If I were you, I would run your code in a debugger and step through to inspect what the values are. Alternatively, if you run your program on the command line, you can pass python the -i option (e.g., python -i your_script.py) so that when the program hits the error, it drops you into the python interpreter in the context of your program so that you can inspect the values of some of these variables.

ramosjoel avatar Nov 02 '19 17:11 ramosjoel

Oh perfect, now I understand better how this function works, thanks.

I managed to make the request or at least I'm not getting an error anymore, but I'm still getting a response error: unauthorized_scope_error on the DevTools > Network tab.

One thing is that the Redirect URL without ending with a '.com' couldn't make the request, once I changed I was able to perform the request but got the error above.

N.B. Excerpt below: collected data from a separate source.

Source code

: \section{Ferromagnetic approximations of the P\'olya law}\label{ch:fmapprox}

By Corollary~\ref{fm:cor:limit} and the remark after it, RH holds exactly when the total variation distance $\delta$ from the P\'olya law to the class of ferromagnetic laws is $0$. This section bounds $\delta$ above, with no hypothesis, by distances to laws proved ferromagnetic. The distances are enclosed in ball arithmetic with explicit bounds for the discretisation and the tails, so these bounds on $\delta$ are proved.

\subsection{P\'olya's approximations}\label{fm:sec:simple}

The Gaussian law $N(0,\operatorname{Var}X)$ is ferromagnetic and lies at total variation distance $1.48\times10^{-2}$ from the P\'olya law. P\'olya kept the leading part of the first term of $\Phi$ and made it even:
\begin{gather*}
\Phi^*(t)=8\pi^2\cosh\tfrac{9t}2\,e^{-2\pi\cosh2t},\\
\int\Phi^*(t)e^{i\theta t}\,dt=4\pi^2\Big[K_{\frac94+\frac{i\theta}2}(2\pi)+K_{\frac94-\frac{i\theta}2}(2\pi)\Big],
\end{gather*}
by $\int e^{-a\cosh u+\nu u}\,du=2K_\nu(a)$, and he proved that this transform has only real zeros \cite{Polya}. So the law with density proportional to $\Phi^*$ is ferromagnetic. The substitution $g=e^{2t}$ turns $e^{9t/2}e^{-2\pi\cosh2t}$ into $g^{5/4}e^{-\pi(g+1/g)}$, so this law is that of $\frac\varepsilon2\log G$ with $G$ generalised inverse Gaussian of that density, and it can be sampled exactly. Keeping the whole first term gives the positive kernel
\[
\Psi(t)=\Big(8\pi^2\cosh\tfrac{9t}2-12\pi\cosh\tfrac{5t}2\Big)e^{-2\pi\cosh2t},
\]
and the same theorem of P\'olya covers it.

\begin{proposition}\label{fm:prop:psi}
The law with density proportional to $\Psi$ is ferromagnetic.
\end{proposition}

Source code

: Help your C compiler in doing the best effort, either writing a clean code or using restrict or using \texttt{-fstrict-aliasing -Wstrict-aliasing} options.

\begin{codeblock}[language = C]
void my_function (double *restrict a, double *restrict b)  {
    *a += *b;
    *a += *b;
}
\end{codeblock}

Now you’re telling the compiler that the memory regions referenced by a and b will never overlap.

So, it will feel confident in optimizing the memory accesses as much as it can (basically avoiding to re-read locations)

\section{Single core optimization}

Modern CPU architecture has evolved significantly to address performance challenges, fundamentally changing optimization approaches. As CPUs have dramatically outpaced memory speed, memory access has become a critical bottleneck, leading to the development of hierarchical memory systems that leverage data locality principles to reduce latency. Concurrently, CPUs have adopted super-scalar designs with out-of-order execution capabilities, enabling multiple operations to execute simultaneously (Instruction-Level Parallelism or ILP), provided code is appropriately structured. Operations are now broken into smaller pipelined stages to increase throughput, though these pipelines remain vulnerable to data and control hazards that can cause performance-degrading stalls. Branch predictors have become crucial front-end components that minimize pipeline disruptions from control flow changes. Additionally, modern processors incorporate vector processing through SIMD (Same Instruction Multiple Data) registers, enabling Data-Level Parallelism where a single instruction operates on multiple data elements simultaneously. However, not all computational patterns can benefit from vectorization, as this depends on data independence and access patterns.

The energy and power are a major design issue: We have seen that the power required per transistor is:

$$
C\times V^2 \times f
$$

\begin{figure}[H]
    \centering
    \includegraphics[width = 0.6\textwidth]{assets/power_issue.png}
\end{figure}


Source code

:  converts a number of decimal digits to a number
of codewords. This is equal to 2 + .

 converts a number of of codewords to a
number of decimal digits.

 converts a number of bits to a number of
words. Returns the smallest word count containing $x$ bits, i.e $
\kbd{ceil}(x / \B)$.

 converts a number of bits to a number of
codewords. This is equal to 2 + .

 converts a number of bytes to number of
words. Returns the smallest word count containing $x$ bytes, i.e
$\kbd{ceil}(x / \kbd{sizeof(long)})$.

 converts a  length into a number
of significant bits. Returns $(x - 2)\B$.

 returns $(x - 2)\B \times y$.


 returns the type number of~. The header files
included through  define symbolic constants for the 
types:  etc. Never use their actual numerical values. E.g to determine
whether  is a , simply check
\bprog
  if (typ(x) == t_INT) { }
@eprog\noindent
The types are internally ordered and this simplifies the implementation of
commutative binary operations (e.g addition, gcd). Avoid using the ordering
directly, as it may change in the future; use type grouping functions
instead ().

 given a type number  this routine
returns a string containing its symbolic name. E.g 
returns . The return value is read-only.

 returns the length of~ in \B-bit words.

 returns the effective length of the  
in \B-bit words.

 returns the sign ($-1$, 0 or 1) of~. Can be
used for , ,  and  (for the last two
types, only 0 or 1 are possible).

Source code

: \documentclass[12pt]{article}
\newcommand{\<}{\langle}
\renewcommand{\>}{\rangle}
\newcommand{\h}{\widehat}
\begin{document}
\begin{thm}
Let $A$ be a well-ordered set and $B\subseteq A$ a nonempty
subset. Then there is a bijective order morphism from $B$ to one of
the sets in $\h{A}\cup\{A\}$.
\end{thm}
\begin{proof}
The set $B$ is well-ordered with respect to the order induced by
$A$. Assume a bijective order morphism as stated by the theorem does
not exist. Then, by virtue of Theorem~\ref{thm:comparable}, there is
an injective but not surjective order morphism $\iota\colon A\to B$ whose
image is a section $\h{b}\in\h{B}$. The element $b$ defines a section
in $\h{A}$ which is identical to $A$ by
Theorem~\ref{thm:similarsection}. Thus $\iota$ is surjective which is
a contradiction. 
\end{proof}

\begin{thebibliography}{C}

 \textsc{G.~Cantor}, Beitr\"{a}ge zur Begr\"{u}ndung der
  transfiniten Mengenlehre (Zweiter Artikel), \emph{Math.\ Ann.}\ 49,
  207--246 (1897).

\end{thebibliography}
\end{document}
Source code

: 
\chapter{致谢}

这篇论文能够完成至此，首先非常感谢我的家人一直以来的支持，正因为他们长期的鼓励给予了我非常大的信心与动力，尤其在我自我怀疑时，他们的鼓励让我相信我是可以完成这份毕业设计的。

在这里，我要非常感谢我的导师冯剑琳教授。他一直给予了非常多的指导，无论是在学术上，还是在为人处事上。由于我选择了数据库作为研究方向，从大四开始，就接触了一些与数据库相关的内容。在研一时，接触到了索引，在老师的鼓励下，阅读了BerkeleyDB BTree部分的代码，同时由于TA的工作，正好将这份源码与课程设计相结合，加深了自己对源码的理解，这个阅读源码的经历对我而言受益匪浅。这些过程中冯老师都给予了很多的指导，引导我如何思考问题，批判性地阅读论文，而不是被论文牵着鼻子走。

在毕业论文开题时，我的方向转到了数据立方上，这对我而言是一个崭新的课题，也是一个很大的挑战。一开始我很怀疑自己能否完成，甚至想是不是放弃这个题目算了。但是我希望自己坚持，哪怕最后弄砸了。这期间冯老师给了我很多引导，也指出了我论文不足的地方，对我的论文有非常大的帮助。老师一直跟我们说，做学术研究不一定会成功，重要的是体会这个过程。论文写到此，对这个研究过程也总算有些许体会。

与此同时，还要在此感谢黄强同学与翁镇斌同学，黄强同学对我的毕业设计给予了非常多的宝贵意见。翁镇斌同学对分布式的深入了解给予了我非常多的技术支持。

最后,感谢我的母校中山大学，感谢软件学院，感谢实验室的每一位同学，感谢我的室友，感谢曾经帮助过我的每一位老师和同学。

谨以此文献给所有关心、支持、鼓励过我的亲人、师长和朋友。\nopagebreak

luisberns avatar Nov 02 '19 21:11 luisberns

@luisberns this is how it looks to me:

  1. quick_api() prints the URL you that you have to open in the browser to log in.
  2. After it prints, it calls _wait_for_user_to_enter_browser()
  3. Previously you were getting stuck at line 35 of that function where params['code'][0] is, but you've now made it to line 36 where it calls app.authentication.get_access_token()
  4. The get_access_token() is defined at line 113 in linkedin.py where it sends the POST request with requests.post(), stores the response, and then calls raise_for_error(response) at line 121 to check if the response contains an error.
  5. raise_for_error() (in utils.py) checks if the response object contains an error, and then pulls out the error message and raises an error with that message.

This hides the response code from you which I think would be helpful to know, but judging by the error message that was printed for you, I would guess that you received a 401 response which would mean that your credentials are unauthorized.

In fact, it looks like the author of the library grabs the status code of the response so that it can be looked up in a dictionary that maps bad status codes to custom exceptions so as to raise an exception that's specific to the error you received.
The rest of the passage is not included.